[Collected data]

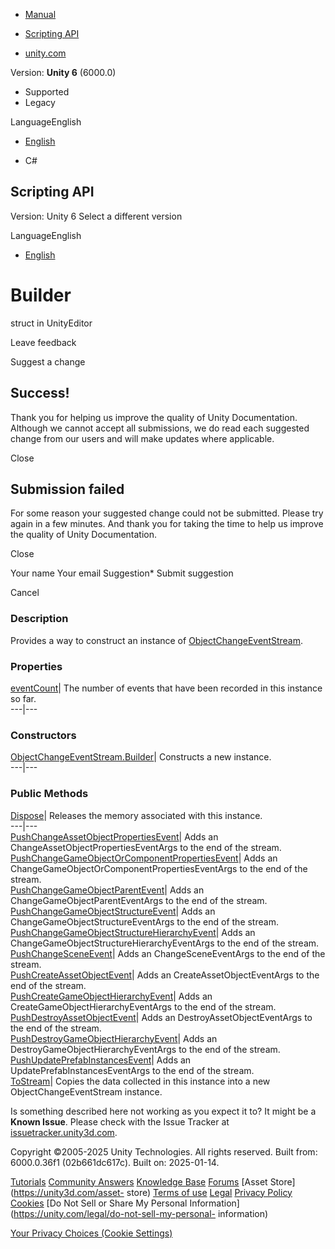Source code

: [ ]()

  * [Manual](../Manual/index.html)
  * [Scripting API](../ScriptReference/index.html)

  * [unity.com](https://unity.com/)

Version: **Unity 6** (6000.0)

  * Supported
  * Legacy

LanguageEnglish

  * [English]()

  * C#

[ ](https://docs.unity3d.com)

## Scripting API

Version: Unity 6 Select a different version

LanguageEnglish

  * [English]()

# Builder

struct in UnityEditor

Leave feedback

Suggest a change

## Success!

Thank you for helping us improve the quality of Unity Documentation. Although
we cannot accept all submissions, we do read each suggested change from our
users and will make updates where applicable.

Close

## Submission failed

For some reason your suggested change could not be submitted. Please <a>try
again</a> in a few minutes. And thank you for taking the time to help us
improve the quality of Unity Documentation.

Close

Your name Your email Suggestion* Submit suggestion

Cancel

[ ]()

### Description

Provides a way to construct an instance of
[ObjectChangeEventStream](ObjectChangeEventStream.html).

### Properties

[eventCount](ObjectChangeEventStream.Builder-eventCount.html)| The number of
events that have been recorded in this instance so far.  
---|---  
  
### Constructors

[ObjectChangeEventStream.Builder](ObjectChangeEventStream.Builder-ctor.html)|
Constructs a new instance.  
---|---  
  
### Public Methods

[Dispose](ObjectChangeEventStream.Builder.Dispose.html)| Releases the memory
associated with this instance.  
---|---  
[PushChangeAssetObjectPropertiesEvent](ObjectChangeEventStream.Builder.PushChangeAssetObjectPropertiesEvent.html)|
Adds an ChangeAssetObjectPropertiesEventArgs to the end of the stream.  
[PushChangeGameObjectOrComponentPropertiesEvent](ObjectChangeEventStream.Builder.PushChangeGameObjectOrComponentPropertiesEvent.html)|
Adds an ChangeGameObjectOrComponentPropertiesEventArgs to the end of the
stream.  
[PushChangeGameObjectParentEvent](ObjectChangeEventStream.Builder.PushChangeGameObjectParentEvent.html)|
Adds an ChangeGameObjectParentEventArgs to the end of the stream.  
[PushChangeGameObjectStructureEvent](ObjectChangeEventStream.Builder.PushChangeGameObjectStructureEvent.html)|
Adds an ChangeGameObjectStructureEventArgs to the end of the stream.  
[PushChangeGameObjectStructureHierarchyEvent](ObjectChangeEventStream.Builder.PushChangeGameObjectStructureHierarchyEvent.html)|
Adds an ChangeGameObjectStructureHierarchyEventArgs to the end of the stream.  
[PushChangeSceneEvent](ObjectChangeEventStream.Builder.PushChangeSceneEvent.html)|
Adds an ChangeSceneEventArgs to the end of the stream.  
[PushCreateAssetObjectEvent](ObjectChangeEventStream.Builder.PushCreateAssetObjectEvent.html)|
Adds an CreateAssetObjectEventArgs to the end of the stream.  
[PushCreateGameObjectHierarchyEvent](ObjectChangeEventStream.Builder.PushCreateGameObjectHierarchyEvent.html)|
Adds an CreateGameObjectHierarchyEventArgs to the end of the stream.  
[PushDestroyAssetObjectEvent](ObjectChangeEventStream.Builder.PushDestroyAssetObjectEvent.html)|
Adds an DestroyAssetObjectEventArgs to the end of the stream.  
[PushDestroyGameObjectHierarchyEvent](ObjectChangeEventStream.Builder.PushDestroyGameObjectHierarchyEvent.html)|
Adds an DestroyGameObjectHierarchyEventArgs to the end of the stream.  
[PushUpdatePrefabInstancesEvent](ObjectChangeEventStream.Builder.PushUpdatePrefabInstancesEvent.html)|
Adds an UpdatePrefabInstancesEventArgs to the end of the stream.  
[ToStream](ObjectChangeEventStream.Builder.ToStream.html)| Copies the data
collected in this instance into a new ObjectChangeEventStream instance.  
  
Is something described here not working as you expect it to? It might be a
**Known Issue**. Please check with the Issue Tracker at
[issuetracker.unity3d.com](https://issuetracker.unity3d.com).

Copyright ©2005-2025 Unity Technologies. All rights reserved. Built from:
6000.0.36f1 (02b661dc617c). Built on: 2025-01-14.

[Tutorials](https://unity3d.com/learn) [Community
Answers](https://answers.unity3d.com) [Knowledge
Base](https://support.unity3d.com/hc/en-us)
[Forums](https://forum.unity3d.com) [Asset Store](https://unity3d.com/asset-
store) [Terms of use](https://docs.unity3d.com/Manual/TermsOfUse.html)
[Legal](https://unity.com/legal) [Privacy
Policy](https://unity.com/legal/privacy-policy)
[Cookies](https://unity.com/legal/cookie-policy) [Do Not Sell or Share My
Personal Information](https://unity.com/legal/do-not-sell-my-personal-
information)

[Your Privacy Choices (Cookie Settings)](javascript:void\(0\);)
---
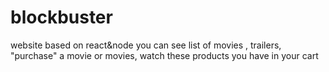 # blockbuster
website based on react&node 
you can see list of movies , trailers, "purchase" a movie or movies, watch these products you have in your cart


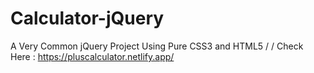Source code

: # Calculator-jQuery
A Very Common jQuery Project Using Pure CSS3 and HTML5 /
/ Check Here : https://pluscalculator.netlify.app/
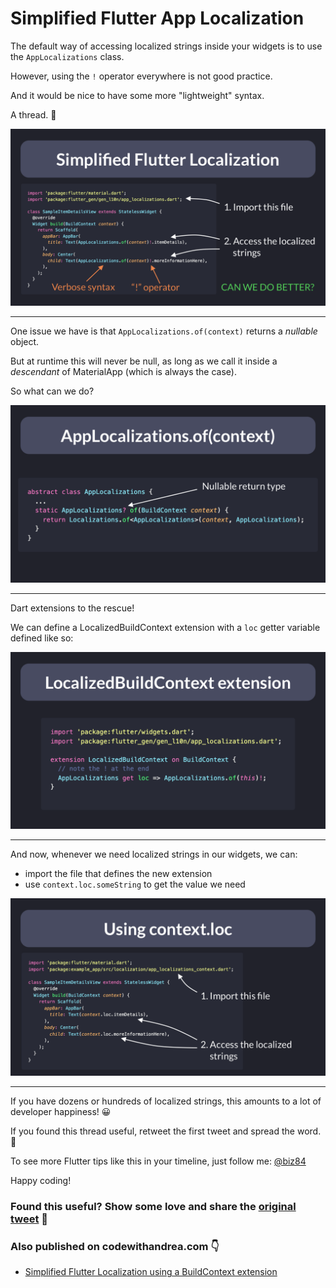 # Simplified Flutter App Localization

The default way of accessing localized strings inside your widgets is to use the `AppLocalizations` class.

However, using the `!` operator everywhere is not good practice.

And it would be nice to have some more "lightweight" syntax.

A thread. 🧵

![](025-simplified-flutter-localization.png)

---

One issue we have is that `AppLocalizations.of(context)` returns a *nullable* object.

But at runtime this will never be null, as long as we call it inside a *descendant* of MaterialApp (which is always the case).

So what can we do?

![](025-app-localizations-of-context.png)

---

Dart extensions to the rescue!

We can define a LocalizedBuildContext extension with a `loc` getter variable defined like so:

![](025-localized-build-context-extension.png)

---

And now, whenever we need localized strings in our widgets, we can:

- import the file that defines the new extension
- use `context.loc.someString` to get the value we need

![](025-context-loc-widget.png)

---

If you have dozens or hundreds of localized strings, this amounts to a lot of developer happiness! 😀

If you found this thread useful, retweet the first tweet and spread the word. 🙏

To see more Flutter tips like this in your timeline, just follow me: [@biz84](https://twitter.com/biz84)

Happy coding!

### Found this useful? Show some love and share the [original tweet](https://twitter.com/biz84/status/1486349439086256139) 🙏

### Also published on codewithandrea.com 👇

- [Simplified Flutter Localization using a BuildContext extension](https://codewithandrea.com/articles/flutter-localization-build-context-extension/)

▶ What to do
Examine the entries and say how many of their lines hold the word "twitter". No other words should accompany the number.

▶ Reply
2